[转]Why you shouldn't use set (and what you should use instead)

Why you shouldn't use set (and what you should use instead) --- stl::set和sorted ector对比
Matt Austern

Everything in the standard C++ library is there for a reason, but it isn't always obvious what that reason is. The
standard isn't a tutorial; it doesn't distinguish between basic, everyday components and ones that are there only for
rare and specialized purposes.

One example is the Associative Container std::set (and its siblings map, multiset, and multimap).
Sometimes it does make sense to use a set, but not as often as you might think. The standard library provides other
tools for storing and looking up data, and often you can do just as well with a simpler, smaller, faster data structure.

What is a set?

A set is an STL container that stores values and permits easy lookup. For example, you might have a set of
strings:
std::set<std::string> S;
You can add a new element by writing
S.insert("foo");.
A set may not contain more than one element with the same key, so insert won't add anything if S already
contains the string "foo"; instead it just looks up the old element. The return value includes a status code
indicating whether or not the new element got inserted.

As with all STL containers, you can step through all of the elements in a set using the set's iterators. S.begin()
returns an iterator that points to S's first element, and S.end() returns an iterator that points immediately after S's
last element. The elements of a set are always sorted in ascending order-which is why insert doesn't have an
argument telling it where the new element is supposed to be put. The new element automatically gets inserted in the
correct location.

What it means for set to be an Associative Container is that you can look up a value, by writing
i = S.find("foo");.
If the lookup is successful then find returns an iterator that points to the appropriate element in the set. If there
is no such element then find returns the iterator S.end(), which doesn't point to anything.

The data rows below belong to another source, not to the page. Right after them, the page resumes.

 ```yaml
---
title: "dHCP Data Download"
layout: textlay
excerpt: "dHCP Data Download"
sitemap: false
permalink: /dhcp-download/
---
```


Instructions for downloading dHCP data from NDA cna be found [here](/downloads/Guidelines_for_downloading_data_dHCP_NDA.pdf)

What if you need the elements to be arranged in something other than ascending order, or if you're creating a set of
elements for which "less than" isn't defined? In that case you can use set's second template parameter, a function
object that determines which of two objects is supposed to come before the other. By default it is std::less<T>,
meaning that the smaller element comes first. You can create a set of strings stored in reverse order, though, by
using a different function object:
std::set<std::string, std::greater<std::string> > S,
or you can create a set of strings in case-insensitive order by writing your own function object1:
struct less_nocase {
static bool compare_chars(char x, char y) {
return std::toupper(x) < std::toupper(y);
}
bool operator()(const string& x, const string& y) const {
return std::lexicographical_compare(x.begin(), x.end(),
y.begin(), y.end(),
Compare_chars);
}
};
std::set<std::string, less_nocase> S;

1Warning: Case-insensitive string comparison is more complicated than it looks, and this code is subtly wrong. In a

future column I'll explain what's wrong with it, and how to rewrite it correctly.

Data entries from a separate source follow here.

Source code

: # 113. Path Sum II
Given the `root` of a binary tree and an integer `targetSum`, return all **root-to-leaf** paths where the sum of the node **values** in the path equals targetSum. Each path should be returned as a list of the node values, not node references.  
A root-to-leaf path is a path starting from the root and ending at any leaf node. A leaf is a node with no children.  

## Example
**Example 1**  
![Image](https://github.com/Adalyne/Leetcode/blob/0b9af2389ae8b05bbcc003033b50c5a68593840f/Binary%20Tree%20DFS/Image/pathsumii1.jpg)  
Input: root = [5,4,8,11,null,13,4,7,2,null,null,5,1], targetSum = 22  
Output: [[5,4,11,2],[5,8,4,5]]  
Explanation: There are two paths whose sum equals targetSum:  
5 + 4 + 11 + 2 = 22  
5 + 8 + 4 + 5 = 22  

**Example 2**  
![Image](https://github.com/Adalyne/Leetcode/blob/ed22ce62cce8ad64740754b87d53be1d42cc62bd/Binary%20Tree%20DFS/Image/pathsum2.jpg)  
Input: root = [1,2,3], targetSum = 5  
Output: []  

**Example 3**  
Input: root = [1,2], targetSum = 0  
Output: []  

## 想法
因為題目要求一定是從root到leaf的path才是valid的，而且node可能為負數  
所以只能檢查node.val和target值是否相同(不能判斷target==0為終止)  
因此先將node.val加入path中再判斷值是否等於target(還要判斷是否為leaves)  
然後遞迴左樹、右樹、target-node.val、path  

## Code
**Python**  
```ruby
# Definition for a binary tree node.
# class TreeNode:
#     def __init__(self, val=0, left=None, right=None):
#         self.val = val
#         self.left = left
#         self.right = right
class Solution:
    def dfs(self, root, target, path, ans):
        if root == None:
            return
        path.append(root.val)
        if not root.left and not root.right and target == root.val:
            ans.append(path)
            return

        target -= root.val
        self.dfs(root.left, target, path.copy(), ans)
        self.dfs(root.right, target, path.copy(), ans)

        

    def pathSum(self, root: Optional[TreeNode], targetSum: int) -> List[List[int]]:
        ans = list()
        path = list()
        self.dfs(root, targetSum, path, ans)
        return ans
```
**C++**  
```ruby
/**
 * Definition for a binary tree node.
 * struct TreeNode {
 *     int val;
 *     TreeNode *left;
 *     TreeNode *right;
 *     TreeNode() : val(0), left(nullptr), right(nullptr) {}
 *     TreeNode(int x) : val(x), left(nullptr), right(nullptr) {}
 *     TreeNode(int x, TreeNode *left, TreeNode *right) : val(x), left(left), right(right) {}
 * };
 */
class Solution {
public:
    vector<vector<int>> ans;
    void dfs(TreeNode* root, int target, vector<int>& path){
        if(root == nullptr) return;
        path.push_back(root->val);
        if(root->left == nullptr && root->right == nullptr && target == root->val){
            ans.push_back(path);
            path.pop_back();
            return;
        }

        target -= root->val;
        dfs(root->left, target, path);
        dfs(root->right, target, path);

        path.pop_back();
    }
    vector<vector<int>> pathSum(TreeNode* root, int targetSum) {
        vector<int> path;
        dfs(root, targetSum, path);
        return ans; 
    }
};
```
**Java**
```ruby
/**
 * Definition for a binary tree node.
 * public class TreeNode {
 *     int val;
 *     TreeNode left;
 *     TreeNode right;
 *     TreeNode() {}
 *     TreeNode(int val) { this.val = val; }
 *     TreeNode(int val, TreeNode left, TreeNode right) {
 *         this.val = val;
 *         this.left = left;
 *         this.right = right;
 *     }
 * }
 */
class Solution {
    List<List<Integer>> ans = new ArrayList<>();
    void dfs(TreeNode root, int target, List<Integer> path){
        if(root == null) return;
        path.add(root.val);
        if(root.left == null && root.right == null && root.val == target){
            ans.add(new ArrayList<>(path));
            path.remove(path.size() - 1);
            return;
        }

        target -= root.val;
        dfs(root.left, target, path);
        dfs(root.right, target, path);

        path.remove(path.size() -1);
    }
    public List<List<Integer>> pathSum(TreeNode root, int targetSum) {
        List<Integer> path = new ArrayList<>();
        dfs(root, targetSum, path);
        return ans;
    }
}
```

Even more generally you can store some complicated data structure, and use only a piece of it for comparisons:
struct Client {
unsigned long id;
string last_name, first_name;
...
};
struct id_compare {
bool operator()(const Client& x, const Client& y) const {
return x.id < y.id;
}
};
std::set<Client, id_compare> clients;

That's not all there is to set, of course. It has all the usual member functions of an STL container, and some special
member functions of its own. The basic purpose, though, is managing a collection of elements that can be looked up
by key. (The Associative Container map is very similar, except that in a set the elements are their own keys while
in a map the elements are pairs; the first member of each pair is the key, and the second is some value that's
associated with the key.)

What's wrong?

Nothing is wrong, precisely-just incomplete. Contrary to appearances, I still haven't given any good reason why you
would ever want to use a set. You don't need any special data structures or member functions to insert or look up
elements, after all. If you've got any STL container C, you can find an element in it with the generic find
algorithm:
i = std::find(C.begin(), C.end(), "foo");
Just like with the set::find member function, this will return an iterator that points to the element you're looking
for, or C.end() if there is no such element. There's really only one important difference: std::find performs a
linear search, so the time it takes is proportional to N (where N is the number of elements you're looking through),
while the time taken by set::find is proportional to log N. That is, if N is large, set::find is much faster.
The real point of set, and the other Associative Containers in the standard C++ library, is that they make specific
performance guarantees: It's guaranteed that the time to find an element is proportional to log N, where N is the
number of elements in the container, and also that the time to insert an element is proportional to log N. There are
also specific guarantees about exception safety and iterator invalidation; those guarantees, too, are sometimes
important.

If you don't need all of those properties, though, you'll be paying for something you don't use. A data structure that
supports fast insertion and fast lookup is necessarily complicated; set is typically implemented as a red-black tree,
which has substantial space and time overhead. Each element in a red-black tree requires more than three extra
words of storage (a color marker, and pointers to two children and a parent). Insertions require tree rebalancing, and
lookup and iteration require pointer chasing.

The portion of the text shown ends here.